* _Task description_: The response should contain only those lines of the entries below that include the string "Leftrightarrow".

* _Recorded information_:

::::::::::

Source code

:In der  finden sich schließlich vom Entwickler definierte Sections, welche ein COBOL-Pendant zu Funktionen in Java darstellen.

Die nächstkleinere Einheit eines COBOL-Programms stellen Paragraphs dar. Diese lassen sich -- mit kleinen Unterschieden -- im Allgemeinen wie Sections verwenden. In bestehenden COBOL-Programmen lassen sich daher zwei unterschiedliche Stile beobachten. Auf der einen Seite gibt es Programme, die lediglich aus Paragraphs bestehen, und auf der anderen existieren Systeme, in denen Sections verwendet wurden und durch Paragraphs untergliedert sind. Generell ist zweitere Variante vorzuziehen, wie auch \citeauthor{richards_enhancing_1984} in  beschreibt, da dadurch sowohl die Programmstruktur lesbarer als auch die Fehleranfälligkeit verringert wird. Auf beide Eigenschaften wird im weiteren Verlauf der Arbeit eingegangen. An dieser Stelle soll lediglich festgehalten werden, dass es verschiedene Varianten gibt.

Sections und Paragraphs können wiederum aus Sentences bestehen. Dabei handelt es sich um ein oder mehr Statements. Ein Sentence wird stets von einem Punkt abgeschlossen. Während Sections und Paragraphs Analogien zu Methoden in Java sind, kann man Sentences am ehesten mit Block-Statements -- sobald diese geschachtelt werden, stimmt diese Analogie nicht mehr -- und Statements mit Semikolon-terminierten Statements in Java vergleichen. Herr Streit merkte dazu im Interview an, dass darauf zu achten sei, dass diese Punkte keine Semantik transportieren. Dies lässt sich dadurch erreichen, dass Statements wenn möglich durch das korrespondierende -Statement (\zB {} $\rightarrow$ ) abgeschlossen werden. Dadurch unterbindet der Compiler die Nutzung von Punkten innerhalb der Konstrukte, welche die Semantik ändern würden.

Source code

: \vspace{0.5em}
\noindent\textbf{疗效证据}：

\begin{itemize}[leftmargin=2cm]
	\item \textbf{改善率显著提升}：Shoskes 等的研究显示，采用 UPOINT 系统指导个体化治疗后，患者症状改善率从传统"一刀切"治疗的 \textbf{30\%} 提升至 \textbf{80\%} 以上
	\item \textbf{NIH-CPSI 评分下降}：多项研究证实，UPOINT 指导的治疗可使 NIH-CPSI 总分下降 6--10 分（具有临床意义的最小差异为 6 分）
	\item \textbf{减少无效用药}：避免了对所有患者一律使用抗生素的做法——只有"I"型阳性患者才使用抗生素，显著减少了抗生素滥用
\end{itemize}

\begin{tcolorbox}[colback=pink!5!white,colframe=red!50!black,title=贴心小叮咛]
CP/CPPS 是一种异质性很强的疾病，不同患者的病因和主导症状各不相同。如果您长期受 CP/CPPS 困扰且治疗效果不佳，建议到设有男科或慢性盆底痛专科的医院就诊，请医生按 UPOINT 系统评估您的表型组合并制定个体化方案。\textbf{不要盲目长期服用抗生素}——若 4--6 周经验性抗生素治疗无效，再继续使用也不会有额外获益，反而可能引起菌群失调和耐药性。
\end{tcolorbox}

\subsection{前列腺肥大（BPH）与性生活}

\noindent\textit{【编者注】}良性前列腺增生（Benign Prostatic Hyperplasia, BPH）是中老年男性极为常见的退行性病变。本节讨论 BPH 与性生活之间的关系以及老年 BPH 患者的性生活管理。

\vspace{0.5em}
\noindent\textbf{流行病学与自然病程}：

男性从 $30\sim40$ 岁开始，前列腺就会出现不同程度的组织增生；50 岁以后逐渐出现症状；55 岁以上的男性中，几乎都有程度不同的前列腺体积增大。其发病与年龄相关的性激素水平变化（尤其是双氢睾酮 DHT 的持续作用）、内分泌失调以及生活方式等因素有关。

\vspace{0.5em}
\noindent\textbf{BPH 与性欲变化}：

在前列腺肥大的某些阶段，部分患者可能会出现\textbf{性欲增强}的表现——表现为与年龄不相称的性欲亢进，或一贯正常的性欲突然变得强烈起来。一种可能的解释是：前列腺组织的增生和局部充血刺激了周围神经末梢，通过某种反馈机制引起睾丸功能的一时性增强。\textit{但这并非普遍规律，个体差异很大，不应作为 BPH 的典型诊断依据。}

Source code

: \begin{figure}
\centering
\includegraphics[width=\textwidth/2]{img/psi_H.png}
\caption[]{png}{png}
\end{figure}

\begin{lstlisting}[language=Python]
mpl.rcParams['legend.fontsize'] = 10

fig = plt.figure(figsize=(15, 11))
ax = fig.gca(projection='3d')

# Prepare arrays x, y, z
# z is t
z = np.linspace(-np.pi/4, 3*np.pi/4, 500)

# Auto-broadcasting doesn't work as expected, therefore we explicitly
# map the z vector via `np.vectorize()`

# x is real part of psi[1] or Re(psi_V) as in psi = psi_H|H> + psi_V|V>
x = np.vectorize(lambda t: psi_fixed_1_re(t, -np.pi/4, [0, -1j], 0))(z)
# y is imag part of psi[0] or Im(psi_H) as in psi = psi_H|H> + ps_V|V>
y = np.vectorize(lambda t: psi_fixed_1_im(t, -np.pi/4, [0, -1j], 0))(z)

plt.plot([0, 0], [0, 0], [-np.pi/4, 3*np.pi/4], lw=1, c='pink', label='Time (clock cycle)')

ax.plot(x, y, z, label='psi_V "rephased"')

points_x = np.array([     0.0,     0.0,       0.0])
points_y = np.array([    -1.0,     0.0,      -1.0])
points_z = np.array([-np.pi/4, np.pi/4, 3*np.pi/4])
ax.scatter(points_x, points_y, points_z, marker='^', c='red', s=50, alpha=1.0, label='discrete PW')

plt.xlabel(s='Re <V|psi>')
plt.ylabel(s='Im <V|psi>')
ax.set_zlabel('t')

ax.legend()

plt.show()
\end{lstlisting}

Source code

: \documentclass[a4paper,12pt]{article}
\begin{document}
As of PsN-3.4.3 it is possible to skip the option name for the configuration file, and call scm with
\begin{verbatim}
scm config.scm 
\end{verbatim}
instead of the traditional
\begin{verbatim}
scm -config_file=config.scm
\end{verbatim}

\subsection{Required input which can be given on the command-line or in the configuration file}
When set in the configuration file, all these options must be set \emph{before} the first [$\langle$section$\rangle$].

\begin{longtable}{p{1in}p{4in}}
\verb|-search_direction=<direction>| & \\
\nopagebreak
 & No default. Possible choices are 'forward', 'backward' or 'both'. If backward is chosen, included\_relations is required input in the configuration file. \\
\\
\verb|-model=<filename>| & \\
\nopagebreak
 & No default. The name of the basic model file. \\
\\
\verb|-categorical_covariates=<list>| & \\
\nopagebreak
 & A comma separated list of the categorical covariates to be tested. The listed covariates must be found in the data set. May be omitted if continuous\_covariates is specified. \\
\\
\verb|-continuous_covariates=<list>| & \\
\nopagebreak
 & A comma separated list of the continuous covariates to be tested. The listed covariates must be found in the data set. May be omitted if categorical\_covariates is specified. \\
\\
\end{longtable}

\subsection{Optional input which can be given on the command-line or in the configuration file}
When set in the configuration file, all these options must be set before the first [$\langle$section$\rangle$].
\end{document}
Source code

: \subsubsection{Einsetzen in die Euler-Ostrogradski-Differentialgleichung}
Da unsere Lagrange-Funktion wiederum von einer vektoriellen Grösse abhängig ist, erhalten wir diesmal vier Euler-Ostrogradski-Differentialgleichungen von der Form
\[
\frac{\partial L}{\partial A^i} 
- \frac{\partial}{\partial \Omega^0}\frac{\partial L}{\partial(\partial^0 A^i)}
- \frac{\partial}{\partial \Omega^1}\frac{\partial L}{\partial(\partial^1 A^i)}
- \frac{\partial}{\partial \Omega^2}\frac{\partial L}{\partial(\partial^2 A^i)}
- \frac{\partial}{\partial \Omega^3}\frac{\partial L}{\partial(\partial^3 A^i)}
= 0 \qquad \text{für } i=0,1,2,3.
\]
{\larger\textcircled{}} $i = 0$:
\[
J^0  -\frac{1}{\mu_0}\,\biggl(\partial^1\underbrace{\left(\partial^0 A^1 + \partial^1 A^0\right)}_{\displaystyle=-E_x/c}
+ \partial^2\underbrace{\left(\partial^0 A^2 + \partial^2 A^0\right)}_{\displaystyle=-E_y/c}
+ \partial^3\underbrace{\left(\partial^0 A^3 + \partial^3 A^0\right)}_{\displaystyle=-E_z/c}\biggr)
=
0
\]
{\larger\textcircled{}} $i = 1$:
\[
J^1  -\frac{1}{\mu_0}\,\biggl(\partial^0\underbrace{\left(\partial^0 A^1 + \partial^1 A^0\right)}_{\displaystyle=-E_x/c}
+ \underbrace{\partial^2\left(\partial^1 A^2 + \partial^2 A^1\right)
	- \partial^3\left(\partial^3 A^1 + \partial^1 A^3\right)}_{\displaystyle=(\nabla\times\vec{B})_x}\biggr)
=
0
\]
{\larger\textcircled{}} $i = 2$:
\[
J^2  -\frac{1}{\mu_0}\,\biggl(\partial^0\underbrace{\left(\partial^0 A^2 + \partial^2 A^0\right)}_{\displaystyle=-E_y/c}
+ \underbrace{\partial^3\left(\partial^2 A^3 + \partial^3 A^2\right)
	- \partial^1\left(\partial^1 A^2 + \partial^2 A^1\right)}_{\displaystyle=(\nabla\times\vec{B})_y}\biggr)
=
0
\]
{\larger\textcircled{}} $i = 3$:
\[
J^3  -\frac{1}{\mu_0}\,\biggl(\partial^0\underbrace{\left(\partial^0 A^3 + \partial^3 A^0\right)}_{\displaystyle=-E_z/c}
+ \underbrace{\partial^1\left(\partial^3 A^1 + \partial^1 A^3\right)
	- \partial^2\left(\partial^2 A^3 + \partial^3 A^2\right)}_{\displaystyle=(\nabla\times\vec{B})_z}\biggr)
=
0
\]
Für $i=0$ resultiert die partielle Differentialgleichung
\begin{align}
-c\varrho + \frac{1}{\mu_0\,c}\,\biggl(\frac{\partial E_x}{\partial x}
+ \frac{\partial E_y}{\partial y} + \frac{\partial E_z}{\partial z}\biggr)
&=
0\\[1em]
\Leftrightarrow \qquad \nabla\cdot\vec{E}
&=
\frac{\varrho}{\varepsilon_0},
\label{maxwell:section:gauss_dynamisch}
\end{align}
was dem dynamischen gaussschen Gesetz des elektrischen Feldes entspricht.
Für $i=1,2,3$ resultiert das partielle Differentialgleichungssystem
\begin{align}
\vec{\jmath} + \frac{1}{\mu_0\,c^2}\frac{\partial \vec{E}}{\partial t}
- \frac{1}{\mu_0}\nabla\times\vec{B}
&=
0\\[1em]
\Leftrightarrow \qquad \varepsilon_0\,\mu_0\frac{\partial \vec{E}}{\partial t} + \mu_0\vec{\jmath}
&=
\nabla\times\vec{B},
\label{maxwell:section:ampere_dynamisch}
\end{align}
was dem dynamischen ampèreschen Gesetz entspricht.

::::::::::

* _Response box_:
\Leftrightarrow \qquad \nabla\cdot\vec{E}
\Leftrightarrow \qquad \varepsilon_0\,\mu_0\frac{\partial \vec{E}}{\partial t} + \mu_0\vec{\jmath}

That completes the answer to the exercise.